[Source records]
___

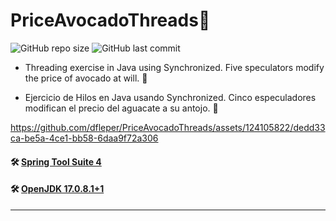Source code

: # PriceAvocadoThreads🧵

![GitHub repo size](https://img.shields.io/github/repo-size/dfleper/PriceAvocadoThreads?logo=github)
![GitHub last commit](https://img.shields.io/github/last-commit/dfleper/PriceAvocadoThreads?color=blue&label=last-commit&logo=github&logoColor=white)

- Threading exercise in Java using Synchronized. 
Five speculators modify the price of avocado at will. 🥑

- Ejercicio de Hilos en Java usando Synchronized. 
Cinco especuladores modifican el precio del aguacate a su antojo. 🥑

https://github.com/dfleper/PriceAvocadoThreads/assets/124105822/dedd33ca-be5a-4ce1-bb58-6daa9f72a306

#### 🛠 [Spring Tool Suite 4](https://spring.io/tools)
#### 🛠 [OpenJDK 17.0.8.1+1](https://developer.ibm.com/languages/java/semeru-runtimes/downloads/) 
-----

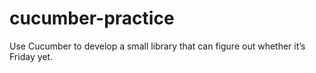 # cucumber-practice
Use Cucumber to develop a small library that can figure out whether it’s Friday yet.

___

Work instructions:
Starting at the line containing "- Ejercicio de" and finishing at the line containing "# cucumber-practice", return those lines exactly as they appear above, without the pictures.

Result of this task:
- Ejercicio de Hilos en Java usando Synchronized. 
Cinco especuladores modifican el precio del aguacate a su antojo. 🥑

https://github.com/dfleper/PriceAvocadoThreads/assets/124105822/dedd33ca-be5a-4ce1-bb58-6daa9f72a306

#### 🛠 [Spring Tool Suite 4](https://spring.io/tools)
#### 🛠 [OpenJDK 17.0.8.1+1](https://developer.ibm.com/languages/java/semeru-runtimes/downloads/) 
-----

 # cucumber-practice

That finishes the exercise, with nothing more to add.